- Episode no.: Season 1 Episode 13
- Directed by: Joe Russo
- Written by: Jon Pollack; Tim Hobert;
- Production code: 113
- Original air date: January 14, 2010

Guest appearances
- Jack Black as Buddy; Jim Rash as Dean Craig Pelton; Dino Stamatopoulos as Star-Burns; DC Pierson as Marc Milliot; Owen Wilson as Other Study Group Leader (uncredited);

Episode chronology
| ← Previous "Comparative Religion" | Next → "Interpretive Dance" |
- Community season 1

= Investigative Journalism (Community) =

"Investigative Journalism" is the thirteenth episode of the first season of the American comedy television series Community. It aired in the United States on NBC on January 14, 2010.

== Plot ==
The group returns from their winter break and finds that a new student named Buddy (Jack Black) has inserted himself into the study group. Buddy proves to be a burden to the group, accidentally kicking Jeff in the nose, making abrupt comments when they try to study, and overall messing with the flow of the group. Eventually, the group decides Buddy must leave the group. When the group tells this to Buddy, he refuses to leave, and Jeff drags him off outside (Buddy's pants being ripped in the process). Eventually, Jeff decides that he thinks Buddy should be allowed to join the group if he pleases, and the group changes their minds to allow Buddy to join. After telling Buddy, he reveals that they were his safety study group and joins another study group (led by Owen Wilson), which he claims to be cooler.
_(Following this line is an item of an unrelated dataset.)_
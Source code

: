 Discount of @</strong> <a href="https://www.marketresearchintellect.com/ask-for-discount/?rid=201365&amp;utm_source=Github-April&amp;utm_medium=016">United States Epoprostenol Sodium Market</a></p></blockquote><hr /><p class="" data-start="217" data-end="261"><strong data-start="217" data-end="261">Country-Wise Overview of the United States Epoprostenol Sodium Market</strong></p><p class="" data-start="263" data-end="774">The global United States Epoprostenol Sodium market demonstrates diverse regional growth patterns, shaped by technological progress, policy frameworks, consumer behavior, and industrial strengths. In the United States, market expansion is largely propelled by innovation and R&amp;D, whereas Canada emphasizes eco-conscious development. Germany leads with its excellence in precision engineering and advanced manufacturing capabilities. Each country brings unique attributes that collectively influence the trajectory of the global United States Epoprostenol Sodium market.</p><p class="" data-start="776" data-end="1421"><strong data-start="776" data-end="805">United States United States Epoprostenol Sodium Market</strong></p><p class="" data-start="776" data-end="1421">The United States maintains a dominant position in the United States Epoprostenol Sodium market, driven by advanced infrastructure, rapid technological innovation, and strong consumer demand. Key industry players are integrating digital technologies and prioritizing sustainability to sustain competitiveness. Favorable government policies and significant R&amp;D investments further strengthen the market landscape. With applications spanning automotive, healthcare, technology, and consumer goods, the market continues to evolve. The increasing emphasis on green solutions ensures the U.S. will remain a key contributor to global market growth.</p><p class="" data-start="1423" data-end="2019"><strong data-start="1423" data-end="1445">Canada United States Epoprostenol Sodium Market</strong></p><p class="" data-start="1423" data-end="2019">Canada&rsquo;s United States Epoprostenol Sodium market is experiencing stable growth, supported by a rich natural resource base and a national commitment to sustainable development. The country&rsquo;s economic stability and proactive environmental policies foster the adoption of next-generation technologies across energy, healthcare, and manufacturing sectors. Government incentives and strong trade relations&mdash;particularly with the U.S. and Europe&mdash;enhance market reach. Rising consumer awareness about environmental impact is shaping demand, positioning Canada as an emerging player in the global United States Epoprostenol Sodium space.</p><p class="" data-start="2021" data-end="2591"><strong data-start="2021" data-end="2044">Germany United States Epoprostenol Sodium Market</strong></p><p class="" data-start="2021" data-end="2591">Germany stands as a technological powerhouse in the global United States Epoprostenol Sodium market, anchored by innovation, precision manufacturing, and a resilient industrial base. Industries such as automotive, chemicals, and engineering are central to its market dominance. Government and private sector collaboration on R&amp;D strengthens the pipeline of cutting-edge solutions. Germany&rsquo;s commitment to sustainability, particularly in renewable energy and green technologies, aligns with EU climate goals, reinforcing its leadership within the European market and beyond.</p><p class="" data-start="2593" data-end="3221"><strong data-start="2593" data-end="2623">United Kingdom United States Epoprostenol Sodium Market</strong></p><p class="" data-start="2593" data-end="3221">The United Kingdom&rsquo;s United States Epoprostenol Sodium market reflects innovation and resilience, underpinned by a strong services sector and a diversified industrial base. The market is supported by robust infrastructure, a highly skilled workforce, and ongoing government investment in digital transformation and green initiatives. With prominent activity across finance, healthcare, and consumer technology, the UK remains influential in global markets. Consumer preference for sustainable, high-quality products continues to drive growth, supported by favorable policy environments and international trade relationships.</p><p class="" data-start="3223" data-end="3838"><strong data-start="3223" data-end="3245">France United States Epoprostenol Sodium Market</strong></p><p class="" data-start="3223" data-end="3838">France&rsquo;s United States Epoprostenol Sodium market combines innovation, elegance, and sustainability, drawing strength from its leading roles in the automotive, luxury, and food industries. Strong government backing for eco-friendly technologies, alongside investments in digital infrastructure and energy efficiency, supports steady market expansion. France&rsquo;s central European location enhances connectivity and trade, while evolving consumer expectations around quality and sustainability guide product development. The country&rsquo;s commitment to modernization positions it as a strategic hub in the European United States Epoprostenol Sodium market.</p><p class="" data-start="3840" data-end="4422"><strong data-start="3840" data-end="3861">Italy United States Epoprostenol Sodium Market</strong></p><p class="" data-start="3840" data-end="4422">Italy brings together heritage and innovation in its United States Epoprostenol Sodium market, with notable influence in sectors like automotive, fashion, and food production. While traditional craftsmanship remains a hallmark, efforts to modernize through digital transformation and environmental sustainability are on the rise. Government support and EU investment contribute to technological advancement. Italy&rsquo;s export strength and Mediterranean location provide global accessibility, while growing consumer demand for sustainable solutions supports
Meanwhile, Dean Pelton (Jim Rash) makes Jeff (Joel McHale) the new editor of the Greendale Gazette Journal Mirror, where Annie (Alison Brie) discovers a story about Dean Pelton's racial profiling in the school. Jeff tries to convince a resistant Annie to drop the story, and she eventually ends up abandoning it, realizing how trivial it actually is.

In the end tag, Troy (Donald Glover) and Abed (Danny Pudi) are interviewed by Star-Burns (Dino Stamatopoulos) for possible membership in the cool group. Pierce (Chevy Chase) shows up and berates them for their disloyalty. After they walk away, Pierce asks if the group has decided on his own membership, which Star-Burns declines.

== Cultural references ==
Abed compares Jeff to the M*A*S*H character Hawkeye Pierce, and himself to the character Radar. The episode also parodies that show's ending credits, including the same tune.

==Continuity==
- Flashbacks to previous episodes such as "Spanish 101" and "Advanced Criminal Law" are shown.

== Reception ==
Around 5.42 million Americans watched "Investigative Journalism".

Emily VanDerWerff of The A.V. Club rated the episode A−, saying it was "yet another really great episode in a very consistent run the show's been on lately."